Videoconferencing is one of those nice ideas that has never much caught on because it’s so pricey. However, with the terrorist scare during the Gulf unpleasantness, lots of executive types suddenly didn’t feel too much like flying, evidently placing a fairly high price on their lives since they turned to videoconferencing in droves. The reason for videoconferencing’s high cost is limited bandwidth. Transmitting the equivalent of two television shows in real time so both can react to the other takes a lot of bandwidth, and bandwidth is still expensive. The best way to reduce the bandwidth requirement is with video and audio compression techniques, but to keep everything operating in real time (as opposed to virtual time?) the compression must be done in hardware and even then it has to have a fast and tight algorithm to be of any use. All this increases the price of the video coders/decoders, which aren’t cheap to start with.

I’m no expert on what’s involved with videoconferencing, but it seems to me that the standard solutions are using the brute force method. Unfortunately, the brute isn’t large enough. However, if you think about the technologies that we have available today, it wouldn’t be all that hard to whip up a quick and dirty videoconferencing system that wouldn’t need special hardware or software. Consider this. Timbuktu allows two Macs to share screens over a modem link, even in color. Therefore Farallon (and probably the people who do Carbon Copy/Mac) have a pretty good idea how to send commands rather than data across the link. Assuming similar systems on both ends, a command can produce a large amount of data that would take much longer to transmit. Add to the Timbuktu technology (along with a little video wizardry thrown in for realism) the animation capabilities of interFACE, or whatever Bright Star calls their talking head product these days. Most of the time when you’re talking to people they’re just sitting in about the same position, so interFACE could simulate the other person’s head quite well. The one part of my system that doesn’t exist as far as I know is a technology to record sound, compress it tightly, transmit it, and expand on the other end, all while synchronizing with the simulated head. This system wouldn’t be as complete as a true videoconferencing system, but it would be a workable substitute that wouldn’t require several hundred thousand dollars in hardware and connect charges. It probably won’t happen, but it’s not for the lack of innovation consulting on my part.
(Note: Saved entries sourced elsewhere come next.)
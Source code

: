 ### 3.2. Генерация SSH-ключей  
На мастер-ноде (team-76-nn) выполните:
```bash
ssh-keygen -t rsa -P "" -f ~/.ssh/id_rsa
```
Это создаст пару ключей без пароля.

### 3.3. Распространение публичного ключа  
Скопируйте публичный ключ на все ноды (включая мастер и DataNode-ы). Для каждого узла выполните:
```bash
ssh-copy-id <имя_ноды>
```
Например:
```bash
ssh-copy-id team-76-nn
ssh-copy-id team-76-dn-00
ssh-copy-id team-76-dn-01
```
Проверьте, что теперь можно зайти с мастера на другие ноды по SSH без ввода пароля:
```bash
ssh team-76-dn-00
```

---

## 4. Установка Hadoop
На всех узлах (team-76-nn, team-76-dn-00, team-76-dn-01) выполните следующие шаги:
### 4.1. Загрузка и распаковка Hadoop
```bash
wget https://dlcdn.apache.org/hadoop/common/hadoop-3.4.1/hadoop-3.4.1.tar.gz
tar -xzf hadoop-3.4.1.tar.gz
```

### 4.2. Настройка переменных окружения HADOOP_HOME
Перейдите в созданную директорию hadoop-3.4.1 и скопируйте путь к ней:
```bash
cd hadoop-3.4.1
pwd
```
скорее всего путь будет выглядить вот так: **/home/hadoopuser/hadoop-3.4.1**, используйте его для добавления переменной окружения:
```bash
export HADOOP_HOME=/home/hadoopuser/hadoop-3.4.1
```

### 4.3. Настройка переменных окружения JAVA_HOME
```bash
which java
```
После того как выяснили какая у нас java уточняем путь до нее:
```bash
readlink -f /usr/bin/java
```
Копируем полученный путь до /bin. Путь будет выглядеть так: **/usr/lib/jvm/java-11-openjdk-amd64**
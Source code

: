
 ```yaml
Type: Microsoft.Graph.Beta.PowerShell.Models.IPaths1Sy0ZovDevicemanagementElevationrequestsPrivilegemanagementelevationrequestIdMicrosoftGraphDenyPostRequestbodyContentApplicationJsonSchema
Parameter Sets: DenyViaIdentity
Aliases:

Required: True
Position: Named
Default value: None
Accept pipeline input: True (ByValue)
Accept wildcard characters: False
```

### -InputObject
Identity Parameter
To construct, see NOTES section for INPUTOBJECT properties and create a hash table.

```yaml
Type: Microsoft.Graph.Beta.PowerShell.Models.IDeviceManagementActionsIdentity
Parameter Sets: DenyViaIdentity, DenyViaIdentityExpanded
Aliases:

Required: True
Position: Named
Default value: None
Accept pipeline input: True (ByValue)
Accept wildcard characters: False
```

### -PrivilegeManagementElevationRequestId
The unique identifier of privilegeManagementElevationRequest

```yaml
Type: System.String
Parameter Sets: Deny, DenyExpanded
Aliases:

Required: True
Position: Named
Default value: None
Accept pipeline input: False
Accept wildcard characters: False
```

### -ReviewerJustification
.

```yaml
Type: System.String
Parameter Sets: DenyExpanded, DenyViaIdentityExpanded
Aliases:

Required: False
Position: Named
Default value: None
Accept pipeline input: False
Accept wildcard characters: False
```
Back in the real world, a company called PictureTel has shown a prototype videoconferencing system using a IIci or a high-end PC clone. From the sounds of it, PictureTel’s system will do more than just allow two people to see each other and talk at the same time. You should be able to include graphics and other computer-generated information directly, since the entire system is running on a Mac or PC. PictureTel will also be making the coders/decoders for Macs and PCs, presumably for NuBus and the PC buses (ISA, EISA, and MCA). No hurry to get your order in though, PictureTel won’t be going to market with this stuff until 1992 or 1993.

An interesting solution to the bandwidth problem comes from Digital Access Corp., which markets a line of modems called Fracdial. The Fracdial modems allow users to choose how much bandwidth they want, up to the 1.5 megabips speed of a T1 link. The modems accomplish this feat by using multiple digital lines and synchronizing them so the applications on either end think they have a single high-speed line. Sometime this fall the Fracdial modems will get a bridge that will allow videoconferencing for about $2500, which is apparently a lot less than standard videoconferencing bridges. The other feature Digital Access has planned for the Fracdial modems is a direct interface to Unix workstations, which should increase the product’s popularity significantly.